Thursday, March 09, 2017

From implacability of thought, good Lord deliver us!

What most people mean by "true" is something close to "empirically verifiable," or, at, at least, some form of knowledge that is based in the actual sense-experience. All knowledge is, in some way or other, dependent on actual sense experience, but "truth" in the above sense is closer to "demonstrable." Hence, people say "I will not believe in a god until that god proves his presence to me in a way that does not admit of doubt" and by that they mean something like "I will not believe in a god until that god comes and kicks me in the shins."

How can the statement "I am the Way, the Truth, and the Light" really be tested for its truth? I say that other beliefs are not enough for me - by that I mean they don't really encompass all of my human experience in a way that does not do violence to them. My GUT tells me that there is good and there is evil - not because I was raised that way, but because things are that way and the reality of that being forces its attention on me. When Christ says He is the Way, when His reality thrusts into my life, I can't but say "My Lord and my God."
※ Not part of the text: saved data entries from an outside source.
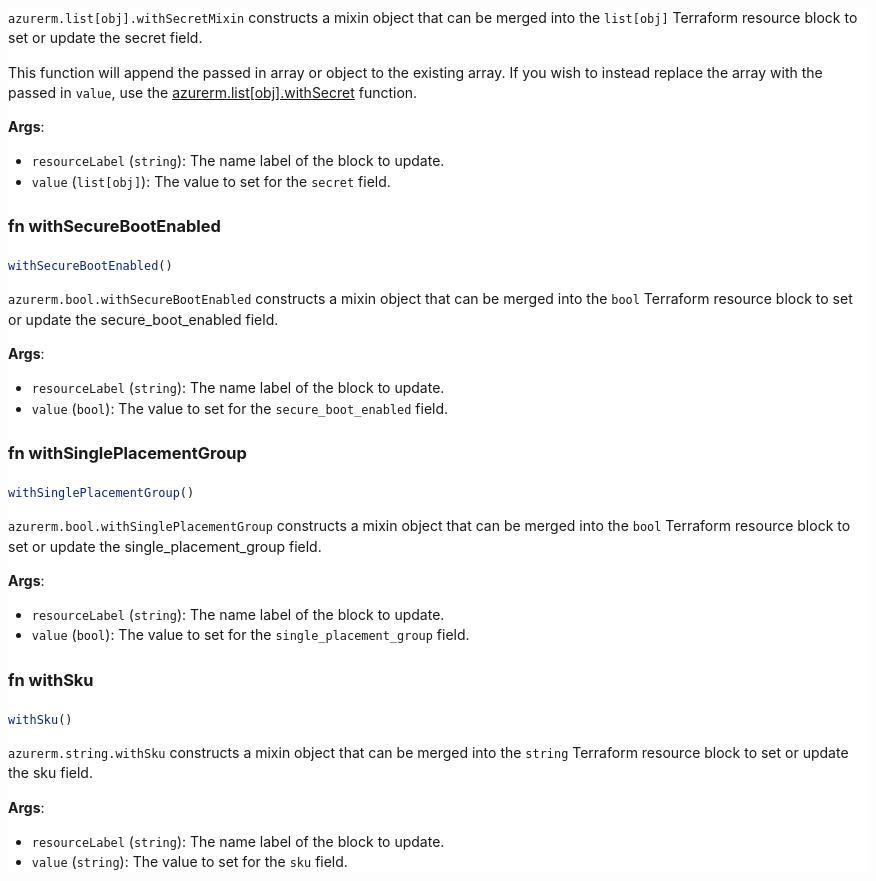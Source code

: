 `azurerm.list[obj].withSecretMixin` constructs a mixin object that can be merged into the `list[obj]`
Terraform resource block to set or update the secret field.

This function will append the passed in array or object to the existing array. If you wish
to instead replace the array with the passed in `value`, use the [azurerm.list[obj].withSecret](TODO)
function.


**Args**:
  - `resourceLabel` (`string`): The name label of the block to update.
  - `value` (`list[obj]`): The value to set for the `secret` field.


### fn withSecureBootEnabled

```ts
withSecureBootEnabled()
```

`azurerm.bool.withSecureBootEnabled` constructs a mixin object that can be merged into the `bool`
Terraform resource block to set or update the secure_boot_enabled field.



**Args**:
  - `resourceLabel` (`string`): The name label of the block to update.
  - `value` (`bool`): The value to set for the `secure_boot_enabled` field.


### fn withSinglePlacementGroup

```ts
withSinglePlacementGroup()
```

`azurerm.bool.withSinglePlacementGroup` constructs a mixin object that can be merged into the `bool`
Terraform resource block to set or update the single_placement_group field.



**Args**:
  - `resourceLabel` (`string`): The name label of the block to update.
  - `value` (`bool`): The value to set for the `single_placement_group` field.


### fn withSku

```ts
withSku()
```

`azurerm.string.withSku` constructs a mixin object that can be merged into the `string`
Terraform resource block to set or update the sku field.



**Args**:
  - `resourceLabel` (`string`): The name label of the block to update.
  - `value` (`string`): The value to set for the `sku` field.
Some people are better than others at saying "look! X is Y!" This is particularly the case when it comes to witnesses/testimony who ask you to believe without providing causal/verifiable evidence. You might not be able to prove it, but that does not imply either that it is true or that it is false. An analogy (albeit very faulty): some people are better at picking out, by ear, the right note. They might not be able to say "that's wrong because it's a G-sharp," and what they say could be either true or false, but some people do have the ability to pick out what's true and what's not even if there's no empirical backing to support it. Edjication can help you develop a sense of truth and falsity - but only the right sort that asks the student for deliberate, rational thought, that makes the student sensitive and humble before the immensity of truth (and, ultimately, of The Truth). There is a certain implacability of thought in the way many people operate; a closed receptivity to the truth of all things.

The Truth is out there. I want to believe. I do believe.